-------- INFORMATION PROVIDED

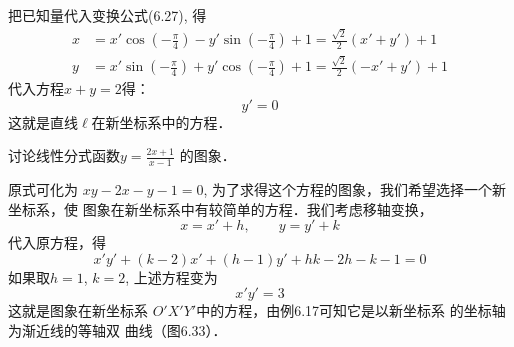 \begin{solution}
把已知量代入变换公式(6.27), 得
\[\begin{split}
 x&=x'\cos\left(-\frac{\pi}{4}\right)-y'\sin\left(-\frac{\pi}{4}\right)+1=\frac{\sqrt{2}}{2}(x'+y')+1\\
y&=x'\sin\left(-\frac{\pi}{4}\right)+y'\cos\left(-\frac{\pi}{4}\right)+1=\frac{\sqrt{2}}{2}(-x'+y')+1   
\end{split}\]
代入方程$x+y=2$得：$$y'=0$$
这就是直线$\ell$在新坐标系中的方程．
\end{solution}

\begin{example}
    讨论线性分式函数$y=\frac{2x+1}{x-1}$
    的图象．
\end{example}

\begin{solution}
    原式可化为 $xy-2x-y-1=0$, 为了求得这个方程的图象，我们希望选择一个新坐标系，使
    图象在新坐标系中有较简单的方程．我们考虑移轴变换，
\[x=x'+h,\qquad y=y'+k\]
代入原方程，得
\[x'y'+(k-2)x'+(h-1)y'+hk-2h-k-1=0\]
如果取$h=1$, $k=2$, 上述方程变为
\[x'y'=3\]
这就是图象在新坐标系
$O'X'Y'$中的方程，由例6.17可知它是以新坐标系
的坐标轴为渐近线的等轴双
曲线（图6.33）．
\end{solution}

\begin{figure}[htp]
    \centering
{}
    \caption{}
\end{figure}



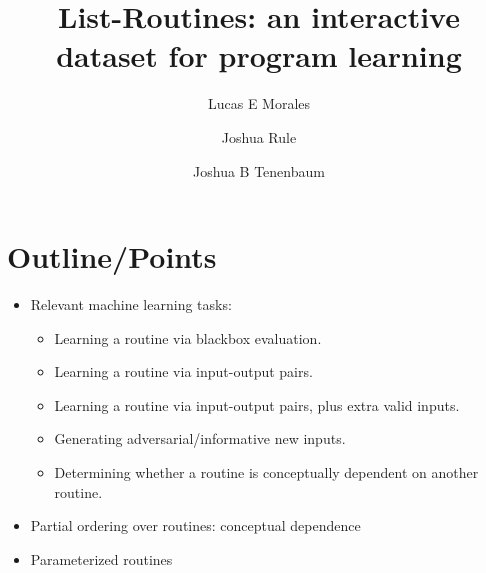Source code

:\documentclass[11pt]{article}
\title{List-Routines: an interactive dataset for program learning}
\author{Lucas E Morales \and Joshua Rule \and Joshua B Tenenbaum}
\begin{document}
\maketitle

\section{Outline/Points}
\begin{itemize}
  \item Relevant machine learning tasks:
    \begin{itemize}
      \item Learning a routine via blackbox evaluation.
      \item Learning a routine via input-output pairs.
      \item Learning a routine via input-output pairs, plus extra valid inputs.
      \item Generating adversarial/informative new inputs.
      \item Determining whether a routine is conceptually dependent on another routine.
    \end{itemize}
  \item Partial ordering over routines: conceptual dependence
  \item Parameterized routines
\end{itemize}
\end{document}
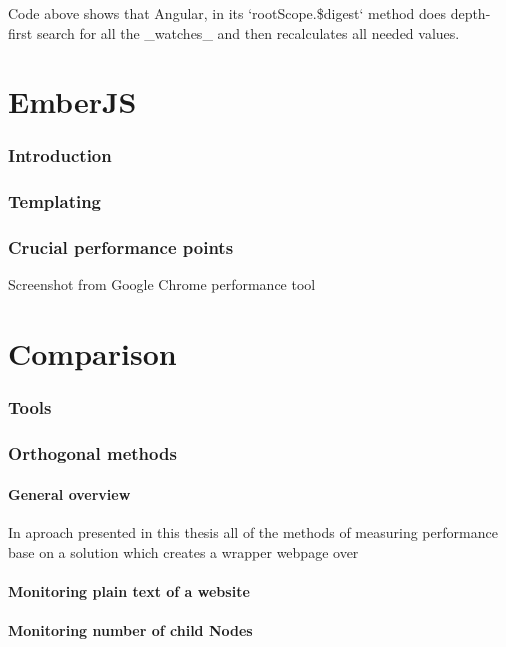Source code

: \documentclass[inzynier,druk,ramka]{build/dyplom}
\begin{document}
Code above shows that Angular, in its `rootScope.\$digest` method does depth-first search for all the \_watches\_ and then recalculates all needed values.

\chapter{EmberJS}

\subsection{Introduction}

\subsection{Templating}

\subsection{Crucial performance points}

Screenshot from Google Chrome performance tool

\chapter{Comparison}

\subsection{Tools}

\subsection{Orthogonal methods}

\subsubsection {General overview}

In aproach presented in this thesis all of the methods of measuring performance base on a solution which creates a wrapper webpage over

\subsubsection{Monitoring plain text of a website}

\subsubsection{Monitoring number of child Nodes}
\end{document}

----------------

### THE TASK
Leave the images aside and transcribe all entries exactly.

### REPLY TO THE EXERCISE
 \begin{solution}
把已知量代入变换公式(6.27), 得
\[\begin{split}
 x&=x'\cos\left(-\frac{\pi}{4}\right)-y'\sin\left(-\frac{\pi}{4}\right)+1=\frac{\sqrt{2}}{2}(x'+y')+1\\
y&=x'\sin\left(-\frac{\pi}{4}\right)+y'\cos\left(-\frac{\pi}{4}\right)+1=\frac{\sqrt{2}}{2}(-x'+y')+1   
\end{split}\]
代入方程$x+y=2$得：$$y'=0$$
这就是直线$\ell$在新坐标系中的方程．
\end{solution}

\begin{example}
    讨论线性分式函数$y=\frac{2x+1}{x-1}$
    的图象．
\end{example}

\begin{solution}
    原式可化为 $xy-2x-y-1=0$, 为了求得这个方程的图象，我们希望选择一个新坐标系，使
    图象在新坐标系中有较简单的方程．我们考虑移轴变换，
\[x=x'+h,\qquad y=y'+k\]
代入原方程，得
\[x'y'+(k-2)x'+(h-1)y'+hk-2h-k-1=0\]
如果取$h=1$, $k=2$, 上述方程变为
\[x'y'=3\]
这就是图象在新坐标系
$O'X'Y'$中的方程，由例6.17可知它是以新坐标系
的坐标轴为渐近线的等轴双
曲线（图6.33）．
\end{solution}

\begin{figure}[htp]
    \centering
{}
    \caption{}
\end{figure}



Source code

:\documentclass[11pt]{article}
\title{List-Routines: an interactive dataset for program learning}
\author{Lucas E Morales \and Joshua Rule \and Joshua B Tenenbaum}
\begin{document}
\maketitle

\section{Outline/Points}
\begin{itemize}
  \item Relevant machine learning tasks:
    \begin{itemize}
      \item Learning a routine via blackbox evaluation.
      \item Learning a routine via input-output pairs.
      \item Learning a routine via input-output pairs, plus extra valid inputs.
      \item Generating adversarial/informative new inputs.
      \item Determining whether a routine is conceptually dependent on another routine.
    \end{itemize}
  \item Partial ordering over routines: conceptual dependence
  \item Parameterized routines
\end{itemize}
\end{document}
Source code

: \documentclass[inzynier,druk,ramka]{build/dyplom}
\begin{document}
Code above shows that Angular, in its `rootScope.\$digest` method does depth-first search for all the \_watches\_ and then recalculates all needed values.

\chapter{EmberJS}

\subsection{Introduction}

\subsection{Templating}

\subsection{Crucial performance points}

Screenshot from Google Chrome performance tool

\chapter{Comparison}

\subsection{Tools}

\subsection{Orthogonal methods}

\subsubsection {General overview}

In aproach presented in this thesis all of the methods of measuring performance base on a solution which creates a wrapper webpage over

\subsubsection{Monitoring plain text of a website}

\subsubsection{Monitoring number of child Nodes}
\end{document}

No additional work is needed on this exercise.